Problem »
The line containing "5.Data Migration to Original Database" marks the end; copy exactly all lines from the start of the material up to and including it.

Data extracts »

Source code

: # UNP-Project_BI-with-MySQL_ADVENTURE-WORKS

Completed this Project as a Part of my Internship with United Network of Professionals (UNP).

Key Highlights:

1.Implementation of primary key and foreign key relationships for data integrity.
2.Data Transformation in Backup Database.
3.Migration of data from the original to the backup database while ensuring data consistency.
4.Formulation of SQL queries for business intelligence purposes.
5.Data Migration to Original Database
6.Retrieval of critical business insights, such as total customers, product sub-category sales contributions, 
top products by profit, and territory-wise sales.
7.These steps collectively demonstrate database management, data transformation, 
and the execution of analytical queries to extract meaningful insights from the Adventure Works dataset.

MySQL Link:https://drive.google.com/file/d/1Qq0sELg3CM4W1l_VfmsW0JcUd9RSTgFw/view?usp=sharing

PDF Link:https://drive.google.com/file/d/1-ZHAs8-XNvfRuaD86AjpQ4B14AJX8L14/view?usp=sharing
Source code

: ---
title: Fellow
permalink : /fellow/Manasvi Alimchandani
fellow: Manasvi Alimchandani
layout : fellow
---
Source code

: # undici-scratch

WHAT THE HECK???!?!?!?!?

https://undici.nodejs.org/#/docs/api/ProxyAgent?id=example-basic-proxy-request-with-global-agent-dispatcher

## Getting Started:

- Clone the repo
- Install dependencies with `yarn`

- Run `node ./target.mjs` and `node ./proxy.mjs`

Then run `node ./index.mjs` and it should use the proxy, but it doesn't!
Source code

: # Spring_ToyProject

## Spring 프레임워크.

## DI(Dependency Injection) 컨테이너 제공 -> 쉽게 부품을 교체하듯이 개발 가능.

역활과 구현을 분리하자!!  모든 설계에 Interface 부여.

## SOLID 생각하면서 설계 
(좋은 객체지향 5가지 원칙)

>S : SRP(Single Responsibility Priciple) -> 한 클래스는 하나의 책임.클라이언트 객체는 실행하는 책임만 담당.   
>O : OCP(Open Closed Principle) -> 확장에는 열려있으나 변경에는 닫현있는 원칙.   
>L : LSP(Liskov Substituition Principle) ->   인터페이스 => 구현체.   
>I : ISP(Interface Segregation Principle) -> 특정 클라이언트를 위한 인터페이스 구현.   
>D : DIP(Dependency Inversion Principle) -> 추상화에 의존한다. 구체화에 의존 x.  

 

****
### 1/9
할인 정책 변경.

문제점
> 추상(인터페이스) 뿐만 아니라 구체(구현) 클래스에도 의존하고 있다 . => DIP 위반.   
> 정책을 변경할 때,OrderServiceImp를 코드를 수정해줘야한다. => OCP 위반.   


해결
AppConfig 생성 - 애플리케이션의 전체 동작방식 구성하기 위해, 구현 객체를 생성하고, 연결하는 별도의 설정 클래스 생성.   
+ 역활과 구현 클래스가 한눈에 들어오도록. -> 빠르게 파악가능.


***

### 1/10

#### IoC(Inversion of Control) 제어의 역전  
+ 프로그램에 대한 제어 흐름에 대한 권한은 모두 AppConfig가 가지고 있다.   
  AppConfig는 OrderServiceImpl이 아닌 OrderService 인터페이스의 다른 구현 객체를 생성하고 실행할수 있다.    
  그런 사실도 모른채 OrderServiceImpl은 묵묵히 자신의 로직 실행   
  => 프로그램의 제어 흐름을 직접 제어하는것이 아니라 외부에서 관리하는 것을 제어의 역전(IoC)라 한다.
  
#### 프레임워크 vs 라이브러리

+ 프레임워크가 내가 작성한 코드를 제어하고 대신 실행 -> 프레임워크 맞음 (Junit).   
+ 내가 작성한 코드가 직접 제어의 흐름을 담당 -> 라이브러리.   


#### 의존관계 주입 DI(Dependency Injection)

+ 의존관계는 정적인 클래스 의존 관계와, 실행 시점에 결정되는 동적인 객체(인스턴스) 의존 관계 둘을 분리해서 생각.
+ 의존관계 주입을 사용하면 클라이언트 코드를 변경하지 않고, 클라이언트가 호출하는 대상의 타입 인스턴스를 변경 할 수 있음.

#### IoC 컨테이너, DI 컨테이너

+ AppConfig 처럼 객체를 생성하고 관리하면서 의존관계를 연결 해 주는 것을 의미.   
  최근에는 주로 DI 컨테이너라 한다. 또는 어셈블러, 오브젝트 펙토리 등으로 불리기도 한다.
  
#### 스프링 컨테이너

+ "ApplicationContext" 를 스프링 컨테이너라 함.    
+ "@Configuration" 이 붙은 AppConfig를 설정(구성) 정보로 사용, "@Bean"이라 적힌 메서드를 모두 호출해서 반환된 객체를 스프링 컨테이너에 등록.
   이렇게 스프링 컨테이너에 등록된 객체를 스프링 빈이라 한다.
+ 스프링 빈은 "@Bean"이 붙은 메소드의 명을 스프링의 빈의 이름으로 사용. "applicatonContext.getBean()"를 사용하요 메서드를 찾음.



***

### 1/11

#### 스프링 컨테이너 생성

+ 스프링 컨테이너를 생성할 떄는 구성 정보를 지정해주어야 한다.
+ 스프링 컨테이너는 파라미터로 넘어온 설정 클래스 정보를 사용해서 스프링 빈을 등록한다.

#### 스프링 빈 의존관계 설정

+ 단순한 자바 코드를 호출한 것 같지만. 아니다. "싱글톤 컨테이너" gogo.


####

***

Your response »
Source code

: # UNP-Project_BI-with-MySQL_ADVENTURE-WORKS

Completed this Project as a Part of my Internship with United Network of Professionals (UNP).

Key Highlights:

1.Implementation of primary key and foreign key relationships for data integrity.
2.Data Transformation in Backup Database.
3.Migration of data from the original to the backup database while ensuring data consistency.
4.Formulation of SQL queries for business intelligence purposes.
5.Data Migration to Original Database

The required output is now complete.